I have been in contact with Jeff Cowton for sometime about my stint at the Library, but the process to gain access doesn’t require much advanced notice.  You do have to let the staff know you are coming so that they can prepare items for you.  Once you arrive, you buzz to let them know that you are at the door, and they greet you warmly and usher you in.  Like most research libraries, a locker area is available for your personal items, and you have to read and agree to instructions that prohibit the use of pens near the books or unauthorized digital photography.  These are the same restrictions as those at most major research libraries such as the British Library or the Bodleian at Oxford, so no surprises there (and I’m so glad they take such precautions to preserve these manuscripts from harm).  Rebecca Turner (Beccy) met me at the door and introduced me around to the staff since I will be here so long, and then she settled me in the Reading Room and made sure I had whatever I needed. 

You might think that winter would be a time when not much is going on here, but you would be wrong.  The Museum and Dove Cottage are closed for the month for cleaning and revitalizing, and some of the staff seem busily engaged in that bustle. They all make sure not to disturb those reading, however.
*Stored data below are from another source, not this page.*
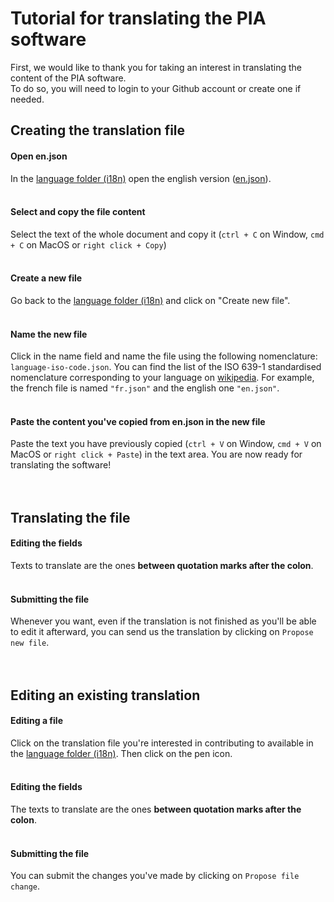 # Tutorial for translating the PIA software

First, we would like to thank you for taking an interest in translating the content of the PIA software.<br>
To do so, you will need to login to your Github account or create one if needed.

## Creating the translation file

#### Open en.json

In the [language folder (i18n)](https://github.com/LINCnil/pia-i18n/tree/main/src/lib/assets/i18n "Language folder") open the english version ([en.json](https://github.com/LINCnil/pia-i18n/blob/main/src/lib/assets/i18n/en.json "en.json")).
<br><br>

#### Select and copy the file content

Select the text of the whole document and copy it (`ctrl + C` on Window, `cmd + C` on MacOS or `right click + Copy`)
<br><br>

#### Create a new file

Go back to the [language folder (i18n)](https://github.com/LINCnil/pia-i18n/tree/main/src/lib/assets/i18n "Language folder") and click on "Create new file".
<br><br>

#### Name the new file

Click in the name field and name the file using the following nomenclature: `language-iso-code.json`. You can find the list of the ISO 639-1 standardised nomenclature corresponding to your language on [wikipedia](https://en.wikipedia.org/wiki/List_of_ISO_639-1_codes "en.json"). For example, the french file is named `"fr.json"` and the english one `"en.json"`.
<br><br>

#### Paste the content you've copied from en.json in the new file

Paste the text you have previously copied (`ctrl + V` on Window, `cmd + V` on MacOS or `right click + Paste`) in the text area. You are now ready for translating the software!
<br><br><br>

## Translating the file

#### Editing the fields

Texts to translate are the ones **between quotation marks after the colon**.
<br><br>

#### Submitting the file

Whenever you want, even if the translation is not finished as you'll be able to edit it afterward, you can send us the translation by clicking on `Propose new file`.
<br><br><br>

## Editing an existing translation

#### Editing a file

Click on the translation file you're interested in contributing to available in the [language folder (i18n)](https://github.com/LINCnil/pia-i18n/tree/main/src/lib/assets/i18n "Language folder"). Then click on the pen icon.
<br><br>

#### Editing the fields

The texts to translate are the ones **between quotation marks after the colon**.
<br><br>

#### Submitting the file

You can submit the changes you've made by clicking on `Propose file change`.
<br><br>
 A local historian, Vivienne Rees, joined me in the Reading Room in the afternoon to take advantage of the Library’s collection of local history.  She seemed pleased with what she found—a very full scrapbook of local newspaper articles—and I very much enjoyed the chat we had about Grasmere.  Vivienne told me that the Grasmere Players, the local amateur theatre group, used to perform plays written in local dialects, but now, few are around who could understand those plays.  Some words have survived, however. She taught me two local phrases: “scrow” and “gae thrang.”  “My house is a scrow” means my house is a mess—a useful phrase—and it’s usually a mess when I’m “gae thrang” or up to my ears in work.  Both of these phrases seem related to Scots.  The Online Scots Dictionary says that “scrowe” means a multitude or crowd, “gae” means going, and “thrang” means crowded with people or busy with work.  The similarities are not surprising given how far north we are. I hope my students from my Scottish Literature course are paying attention!

The last time I worked at the library, I hadn’t noticed any windows in the Reading Room.  This time around, I saw that there is a nice window away from the books (to protect them from the direct sunlight).  It looks out across a field to the village, and for much of the morning, I could see the houses in town.  Before noon, the fog settled back down and left everything in a blanket of white.  We’ve had just one day of rain, but we have had several of fog.  The weather hasn’t kept us from getting out and walking around the village area.  Today my husband Chris walked down to the lake, around the graveyard where the Wordsworths are buried, and up to the road leading to Allan Bank.  What we do find a little difficult to get used to is that we have to plan these walks to get back by 4:30 if we don’t want to be out at dark.  I had made fun of Chris for buying headlamps for us; I’m eating my words now since the Library closes at 5:30, well past dark this time of year.

It’s wonderful to be here, to study Wordsworth’s poetry and then walk out the door and be part of the landscape that so inspired him.